For Clients: to exercise these rights regarding your account data, contact privacy@askhelo.com.

For End Users: because Clients are the data controllers for your data, please contact the business whose chatbot you interacted with. We will cooperate with Clients to fulfill End User requests.

California residents have additional rights under the CCPA, including the right to know what categories of personal information we collect and disclose, and the right to non-discrimination for exercising CCPA rights.

8. Cookies

We use only a single session cookie to maintain your authenticated login session on the dashboard. This cookie is strictly necessary for the platform to function.

We do not use tracking cookies, analytics cookies, advertising cookies, or third-party cookies of any kind. No data from cookies is sold or shared with advertising networks.

9. Children

The Helo platform is not directed at children under 13 years of age. We do not knowingly collect personal information from children under 13. Clients are prohibited from deploying Helo on websites primarily directed at children under 13 without implementing compliant parental consent mechanisms as required by COPPA and applicable law.

If you believe we have inadvertently collected data from a child under 13, please contact us at privacy@askhelo.com and we will promptly delete it.

10. Security

We implement industry-standard security measures to protect your data:

  • Encryption in transit — all data transmitted to and from the platform is encrypted using TLS (HTTPS).
  • Encryption at rest — data stored in our Railway database is encrypted at rest.
  • Access controls — strict access controls limit which personnel can access production data.
  • Third-party security — we rely on SOC 2 compliant providers (Vercel, Railway, Stripe) for infrastructure.

In the event of a data breach affecting your personal data, we will notify affected Clients within 72 hours of becoming aware of the breach, as required by applicable law.
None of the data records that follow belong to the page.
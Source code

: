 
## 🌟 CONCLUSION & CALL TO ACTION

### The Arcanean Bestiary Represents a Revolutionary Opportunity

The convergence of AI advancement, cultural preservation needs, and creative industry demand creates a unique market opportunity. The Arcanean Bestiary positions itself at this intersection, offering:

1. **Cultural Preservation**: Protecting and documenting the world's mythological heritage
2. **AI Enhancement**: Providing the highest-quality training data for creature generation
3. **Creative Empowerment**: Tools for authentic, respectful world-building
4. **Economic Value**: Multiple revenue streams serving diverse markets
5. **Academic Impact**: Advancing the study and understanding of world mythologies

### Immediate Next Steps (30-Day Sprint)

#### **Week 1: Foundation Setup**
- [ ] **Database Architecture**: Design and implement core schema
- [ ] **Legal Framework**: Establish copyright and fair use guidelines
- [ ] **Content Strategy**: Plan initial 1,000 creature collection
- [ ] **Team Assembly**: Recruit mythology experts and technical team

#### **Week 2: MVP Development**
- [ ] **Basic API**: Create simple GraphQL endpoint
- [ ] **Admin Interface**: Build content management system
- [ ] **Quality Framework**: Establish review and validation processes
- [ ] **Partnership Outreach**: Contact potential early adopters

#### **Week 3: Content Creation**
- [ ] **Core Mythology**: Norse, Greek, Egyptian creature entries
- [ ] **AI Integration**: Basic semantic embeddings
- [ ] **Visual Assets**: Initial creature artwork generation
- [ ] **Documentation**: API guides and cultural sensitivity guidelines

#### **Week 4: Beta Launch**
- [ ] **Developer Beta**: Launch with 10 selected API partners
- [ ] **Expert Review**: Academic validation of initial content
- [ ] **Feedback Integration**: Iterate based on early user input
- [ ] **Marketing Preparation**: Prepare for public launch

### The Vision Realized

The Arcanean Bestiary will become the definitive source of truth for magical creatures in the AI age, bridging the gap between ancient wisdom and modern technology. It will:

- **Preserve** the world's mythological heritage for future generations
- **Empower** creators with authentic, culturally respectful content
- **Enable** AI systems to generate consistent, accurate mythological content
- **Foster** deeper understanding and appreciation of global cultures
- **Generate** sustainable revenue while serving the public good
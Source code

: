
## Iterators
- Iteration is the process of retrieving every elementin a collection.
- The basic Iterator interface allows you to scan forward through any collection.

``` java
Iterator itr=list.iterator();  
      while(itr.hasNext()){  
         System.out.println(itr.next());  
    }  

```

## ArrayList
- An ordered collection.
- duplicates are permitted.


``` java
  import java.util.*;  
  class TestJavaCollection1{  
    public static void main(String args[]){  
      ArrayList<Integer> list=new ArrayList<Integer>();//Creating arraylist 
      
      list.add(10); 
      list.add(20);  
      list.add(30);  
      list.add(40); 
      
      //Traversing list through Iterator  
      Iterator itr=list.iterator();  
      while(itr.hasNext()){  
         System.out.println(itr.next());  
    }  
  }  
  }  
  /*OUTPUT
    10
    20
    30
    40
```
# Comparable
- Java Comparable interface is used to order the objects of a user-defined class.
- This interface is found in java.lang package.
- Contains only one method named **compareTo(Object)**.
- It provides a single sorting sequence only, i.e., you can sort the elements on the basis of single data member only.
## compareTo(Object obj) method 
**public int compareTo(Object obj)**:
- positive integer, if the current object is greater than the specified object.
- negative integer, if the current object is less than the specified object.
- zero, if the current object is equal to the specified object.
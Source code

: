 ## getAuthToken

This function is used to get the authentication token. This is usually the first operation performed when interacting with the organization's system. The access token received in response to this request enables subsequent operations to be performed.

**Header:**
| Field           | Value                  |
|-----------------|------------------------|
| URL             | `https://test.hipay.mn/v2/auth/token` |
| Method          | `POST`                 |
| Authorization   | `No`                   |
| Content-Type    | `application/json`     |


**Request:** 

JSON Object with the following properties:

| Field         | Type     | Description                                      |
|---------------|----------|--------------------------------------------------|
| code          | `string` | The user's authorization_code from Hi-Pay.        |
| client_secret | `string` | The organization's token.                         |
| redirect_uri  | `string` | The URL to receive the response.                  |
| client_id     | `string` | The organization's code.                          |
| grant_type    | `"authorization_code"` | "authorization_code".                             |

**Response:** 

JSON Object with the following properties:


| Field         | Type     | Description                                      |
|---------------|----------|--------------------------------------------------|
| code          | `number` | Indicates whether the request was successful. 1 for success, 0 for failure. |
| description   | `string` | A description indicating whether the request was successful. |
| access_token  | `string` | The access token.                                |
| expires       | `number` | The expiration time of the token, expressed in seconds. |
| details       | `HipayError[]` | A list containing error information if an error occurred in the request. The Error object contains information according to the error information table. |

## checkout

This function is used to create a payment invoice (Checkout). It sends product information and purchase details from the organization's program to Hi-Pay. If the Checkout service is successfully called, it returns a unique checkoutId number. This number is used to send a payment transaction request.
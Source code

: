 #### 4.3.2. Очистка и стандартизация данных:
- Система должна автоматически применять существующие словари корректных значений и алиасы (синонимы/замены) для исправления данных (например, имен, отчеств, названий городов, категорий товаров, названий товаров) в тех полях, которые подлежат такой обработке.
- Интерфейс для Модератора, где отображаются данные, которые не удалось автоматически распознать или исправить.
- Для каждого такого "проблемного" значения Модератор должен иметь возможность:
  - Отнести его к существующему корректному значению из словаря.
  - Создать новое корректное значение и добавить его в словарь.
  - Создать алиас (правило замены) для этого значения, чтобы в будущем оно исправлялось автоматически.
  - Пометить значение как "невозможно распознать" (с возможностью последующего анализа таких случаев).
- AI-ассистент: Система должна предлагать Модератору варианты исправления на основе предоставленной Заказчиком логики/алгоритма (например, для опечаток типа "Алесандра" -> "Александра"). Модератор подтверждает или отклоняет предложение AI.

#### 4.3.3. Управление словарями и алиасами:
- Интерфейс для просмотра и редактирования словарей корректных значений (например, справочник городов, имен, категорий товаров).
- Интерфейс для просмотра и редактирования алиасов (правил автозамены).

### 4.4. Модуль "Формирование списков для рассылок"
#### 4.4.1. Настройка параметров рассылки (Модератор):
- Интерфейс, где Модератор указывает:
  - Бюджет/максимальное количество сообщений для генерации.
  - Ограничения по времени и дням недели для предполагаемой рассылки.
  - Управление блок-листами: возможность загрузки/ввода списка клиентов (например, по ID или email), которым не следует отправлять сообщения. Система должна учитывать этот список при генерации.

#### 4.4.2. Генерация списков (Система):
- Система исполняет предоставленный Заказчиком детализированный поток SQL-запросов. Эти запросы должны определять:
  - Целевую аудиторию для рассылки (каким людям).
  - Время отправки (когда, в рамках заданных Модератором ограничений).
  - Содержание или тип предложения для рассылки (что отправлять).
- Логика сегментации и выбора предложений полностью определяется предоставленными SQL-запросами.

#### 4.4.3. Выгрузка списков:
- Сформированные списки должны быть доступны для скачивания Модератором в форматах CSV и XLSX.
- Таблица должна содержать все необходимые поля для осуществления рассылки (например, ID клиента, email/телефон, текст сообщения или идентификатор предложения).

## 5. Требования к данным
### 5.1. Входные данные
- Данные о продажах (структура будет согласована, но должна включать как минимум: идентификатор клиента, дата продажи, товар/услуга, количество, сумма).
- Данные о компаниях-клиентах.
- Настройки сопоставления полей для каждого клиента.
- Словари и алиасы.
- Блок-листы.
No security system is perfect. We cannot guarantee absolute security of your data. If you discover a security vulnerability, please report it to privacy@askhelo.com.

11. Contact

For privacy-related questions, requests, or concerns, please contact our privacy team:

Def Dog Productions LLC — Privacy
60 Bigbee High Rd
Ward, CO 80481
privacy@askhelo.com

We aim to respond to all privacy inquiries within 30 days.